A forma de impedir estes crimes é aumentar as probabilidades de detenção e de condenação.

A pena de morte impede a reabilitação

A pena de morte garante que os condenados não repetirão os crimes que os levaram à execução, mas, ao contrário das penas de prisão, a pena de morte tem como risco o facto de os erros judiciais não poderem nunca ser corrigidos. Haverá sempre o risco de executar inocentes.

É também impossível saber se os que foram executados iriam realmente repetir os crimes pelos quais foram condenados. A execução retira a vida de um prisioneiro para prevenir eventuais crimes futuros, crimes que nem se sabe se voltariam a acontecer.

Ela nega o princípio da reabilitação.

Se a pena de prisão não garante que os condenados voltem a praticar os mesmos crimes depois de libertados, então é necessário rever as sentenças.

A pena de morte não pode ser usada contra o terrorismo

Os responsáveis pela luta anti-terrorista e contra os crimes políticos têm repetidamente afirmado que a pena de morte tanto pode diminuir como aumentar estes tipos de crime.

As execuções podem criar mártires, cuja memória pode fortalecer as organizações criminosas; e podem ser uma justificação para vinganças, aumentando o ciclo de violência.

Muitos terroristas estão preparados para dar a sua vida por aquilo que reivindicam, podendo a pena de morte funcionar nestes casos como um incentivo.

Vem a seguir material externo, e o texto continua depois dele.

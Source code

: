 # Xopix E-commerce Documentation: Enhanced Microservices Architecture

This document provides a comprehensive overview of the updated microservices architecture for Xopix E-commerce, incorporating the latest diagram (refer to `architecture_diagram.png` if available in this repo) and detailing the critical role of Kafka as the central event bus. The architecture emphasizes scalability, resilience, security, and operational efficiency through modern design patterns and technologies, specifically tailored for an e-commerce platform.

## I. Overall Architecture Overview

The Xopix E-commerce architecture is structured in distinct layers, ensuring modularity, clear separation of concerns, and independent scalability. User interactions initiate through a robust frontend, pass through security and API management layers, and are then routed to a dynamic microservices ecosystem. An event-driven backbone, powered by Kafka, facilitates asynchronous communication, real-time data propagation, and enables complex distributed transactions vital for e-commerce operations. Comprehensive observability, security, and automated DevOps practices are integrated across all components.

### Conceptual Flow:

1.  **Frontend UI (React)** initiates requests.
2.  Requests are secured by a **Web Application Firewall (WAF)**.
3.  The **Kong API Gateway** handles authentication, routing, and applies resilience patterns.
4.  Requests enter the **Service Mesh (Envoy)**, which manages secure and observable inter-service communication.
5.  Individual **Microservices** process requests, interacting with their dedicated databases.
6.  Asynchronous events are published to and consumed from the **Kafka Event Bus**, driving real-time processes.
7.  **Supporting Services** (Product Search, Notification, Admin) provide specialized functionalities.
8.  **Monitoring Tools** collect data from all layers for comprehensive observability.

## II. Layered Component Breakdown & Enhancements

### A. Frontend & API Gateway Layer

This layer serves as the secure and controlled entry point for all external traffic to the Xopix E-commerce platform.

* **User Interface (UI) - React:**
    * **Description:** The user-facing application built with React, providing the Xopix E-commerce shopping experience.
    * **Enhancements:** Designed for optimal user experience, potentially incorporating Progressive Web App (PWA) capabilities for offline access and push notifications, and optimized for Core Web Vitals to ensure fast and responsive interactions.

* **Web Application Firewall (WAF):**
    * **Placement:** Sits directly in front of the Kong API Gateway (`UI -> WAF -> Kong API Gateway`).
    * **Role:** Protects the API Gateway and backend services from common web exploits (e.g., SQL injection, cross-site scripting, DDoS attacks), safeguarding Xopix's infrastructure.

A opinião pública e a decisão pela abolição

A decisão de abolir a pena de morte tem de ser tomada pelos governos e pelos legisladores, mesmo se a maioria da população for favorável à pena de morte. Isto é o que geralmente acontece. Depois de abolida a pena de morte, não é normal haverem reações negativas da população, e quase sempre a pena de morte fica definitivamente abolida.

Também a escravatura já foi legal e aceite; a sua abolição aconteceu depois de muitos anos de luta daqueles que, por motivos morais, lhe eram contrários.
A luta contra a pena de morte está a ser ganha!

O Direito à Vida

Os Direitos Humanos são inalienáveis, isto é, são direitos de todos os indivíduos independentemente do seu estatuto, etnia, religião ou origem. Não podem ser retirados, quaisquer que sejam os crimes que eventualmente determinada pessoa tenha cometido.

O respeito pelos tratados internacionais

A Declaração Universal dos Direitos Humanos, adoptada pela Assembleia Geral das Nações Unidas em Dezembro de 1948, em resposta ao terror e brutalidade de alguns governos, reconhece o direito de cada pessoa à vida, afirmando ainda que ninguém deverá ser sujeitado a tortura ou a tratamento ou castigo cruel, desumano e degradante. A pena de morte viola estes direitos. A adopção de outros tratados regionais e internacionais tem apoiado a abolição da pena de morte.

O Segundo Protocolo Facultativo para o Tratado Internacional de Direitos Civis e Políticos, que tem como objectivo a abolição da pena de morte e que foi adoptado pela Assembleia Geral da ONU em 1989, defende a total abolição da pena de morte permitindo mantê-la em tempo de guerra, desde que no momento da ratificação do protocolo se faça uma reserva nesse sentido.

O Sexto Protocolo da Convenção Europeia sobre Direitos Humanos, adoptado pelo Conselho da Europa em 1982, prevê a abolição da pena de morte em tempo de paz, podendo os estados mantê-la para crimes em tempo de guerra ou em caso de guerra iminente.

O Protocolo da Convenção Americana sobre Direitos Humanos para a Abolição da Pena de Morte, adoptado pela Assembleia Geral da Organização dos Estados Americanos em 1990, pretende a total abolição da pena de morte, permitindo aos estados mantê-la em tempo de guerra desde que façam essa reserva ao ratificar ou aceitar o protocolo.

A pena de morte foi excluída dos castigos que o Tribunal Criminal Internacional estará autorizado a impôr, mesmo tendo ele jurisdição em casos de crimes extremamente graves, como crimes contra a humanidade, incluindo genocídio e violação das leis de conflito armado. Foi também excluída pelo Conselho de segurança da ONU ao estabelecer o Tribunal Criminal Internacional para a Antiga Jugoslávia (1993) e o Tribunal Criminal Internacional para o Ruanda (1994).